Le premier véritable défi demeure bien sûr la détection. Le rapport parlementaire précité offre à cet égardplusieurs pistes intéressantes pour l’améliorer. Il considère en effet qu’il est primordial aujourd’hui d’augmenter le champ de compétences du Service National des Enquêtes Administratives de Sécurité (SNEAS), ce service créé par un décret de 2017 et chargé de la réalisation d’enquêtes notamment en cas de décisions administratives de recrutement, d’affectation, d’autorisation, d’agrément ou d’habilitation concernant « soit les emplois publics participant à l’exercice des missions de souveraineté de l’État, soit les emplois publics ou privés relevant du domaine de la sécurité ou de la défense, soit les emplois privés ou activités privées réglementées relevant des domaines des jeux, paris et courses, soit l’accès à des zones protégées en raison de l’activité qui s’y exerce, soit l’utilisation de matériels ou produits présentant un caractère dangereux ».  Les députés EricPouilliat et Eric Diard estiment qu’il est nécessaire de renforcer ses effectifs et ses moyens. Ils estiment également, qu’il faut lui permettre de procéder à la vérification des suites judiciaires après la consultation du fichier des traitements d’antécédents judiciaires. Ils réclament encore de prévoir l’obligation pour l’autorité judiciaire d’autoriser la communication de toute information complémentaire demandée par le SNEAS en cas d’inscription de la personne faisant l’objet de l’enquête au fichier TAJ. Les députés souhaitent enfin permettre au SNEAS de s’assurer de l’identité des personnes soumises à l’enquête administrative en ayant accès au fichier des titres électroniques sécurisés et de consulter le bulletin n° 2 du casier judiciaire.

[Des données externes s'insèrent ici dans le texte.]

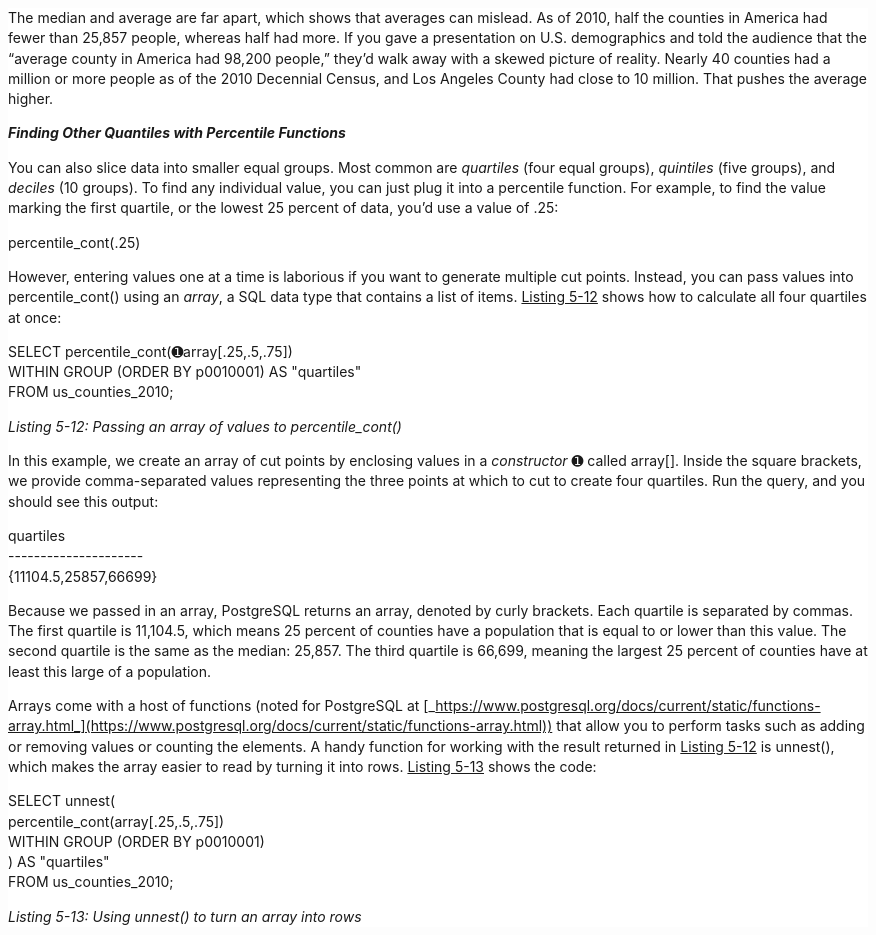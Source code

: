 The median and average are far apart, which shows that averages can mislead. As of 2010, half the counties in America had fewer than 25,857 people, whereas half had more. If you gave a presentation on U.S. demographics and told the audience that the “average county in America had 98,200 people,” they’d walk away with a skewed picture of reality. Nearly 40 counties had a million or more people as of the 2010 Decennial Census, and Los Angeles County had close to 10 million. That pushes the average higher.

_**Finding Other Quantiles with Percentile Functions**_

You can also slice data into smaller equal groups. Most common are _quartiles_ (four equal groups), _quintiles_ (five groups), and _deciles_ (10 groups). To find any individual value, you can just plug it into a percentile function. For example, to find the value marking the first quartile, or the lowest 25 percent of data, you’d use a value of .25:

percentile\_cont(.25)

However, entering values one at a time is laborious if you want to generate multiple cut points. Instead, you can pass values into percentile\_cont() using an _array_, a SQL data type that contains a list of items. [Listing 5-12](https://learning.oreilly.com/library/view/practical-sql/9781492067580/xhtml/ch05.xhtml#ch05list12) shows how to calculate all four quartiles at once:

SELECT percentile\_cont(➊array\[.25,.5,.75])\
&#x20;      WITHIN GROUP (ORDER BY p0010001) AS "quartiles"\
FROM us\_counties\_2010;

_Listing 5-12: Passing an array of values to percentile\_cont()_

In this example, we create an array of cut points by enclosing values in a _constructor_ ➊ called array\[]. Inside the square brackets, we provide comma-separated values representing the three points at which to cut to create four quartiles. Run the query, and you should see this output:

quartiles\
\---------------------\
{11104.5,25857,66699}

Because we passed in an array, PostgreSQL returns an array, denoted by curly brackets. Each quartile is separated by commas. The first quartile is 11,104.5, which means 25 percent of counties have a population that is equal to or lower than this value. The second quartile is the same as the median: 25,857. The third quartile is 66,699, meaning the largest 25 percent of counties have at least this large of a population.

Arrays come with a host of functions (noted for PostgreSQL at [_https://www.postgresql.org/docs/current/static/functions-array.html_](https://www.postgresql.org/docs/current/static/functions-array.html)) that allow you to perform tasks such as adding or removing values or counting the elements. A handy function for working with the result returned in [Listing 5-12](https://learning.oreilly.com/library/view/practical-sql/9781492067580/xhtml/ch05.xhtml#ch05list12) is unnest(), which makes the array easier to read by turning it into rows. [Listing 5-13](https://learning.oreilly.com/library/view/practical-sql/9781492067580/xhtml/ch05.xhtml#ch05list13) shows the code:

SELECT unnest(\
&#x20;           percentile\_cont(array\[.25,.5,.75])\
&#x20;           WITHIN GROUP (ORDER BY p0010001)\
&#x20;           ) AS "quartiles"\
FROM us\_counties\_2010;

_Listing 5-13: Using unnest() to turn an array into rows_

Au-delà de toutes ces mesures assez techniques, les députés invitent également à raison les pouvoir publics à faire preuve de vigilance à l’endroit de la pénitentiaire. Il faudrait en effet selon eux mettre en place, au sein de l’administration pénitentiaire, une cellule nationale spécifiquement dédiée au suivi des personnels radicalisés ; élever le niveau d’exigence dans le recrutement du personnel pénitentiaire ; augmenter la durée de formation des surveillants pénitentiaires et l’enrichir en matière de prévention et de détection de la radicalisation. La protection judiciaire de la jeunesse non plus n’est pas en reste. Et au-delà de ces professions que chacun estimera aisément à risque, les rapporteurs examinent aussi avec inquiétudes d’autres secteurs aussi variés que les transports en commun, les services des ambassades, l’école et surtout le monde du sport. Là aussi, difficile donc d’être vraiment exhaustif. Mais nous pourrions également, en revenant un instant sur la problématique spécifique au secteur privé, énoncer une autre piste : celle de formations spécifiques sur cette thématique des conseillers prud’hommes et des magistrats professionnels censés statuer en appel de leurs décisions. Car c’est aussi au travers d’élaborations jurisprudentielles pragmatiques et réalistes que les justiciables (que sont alors bien souvent à rebours certains employeurs confrontés à cette problématique difficile) pourront regagner confiance et agir ainsi avec davantage de discernement pour le bien de leur entreprise et surtout celui de l’ensemble des salariés dont ils ont la charge.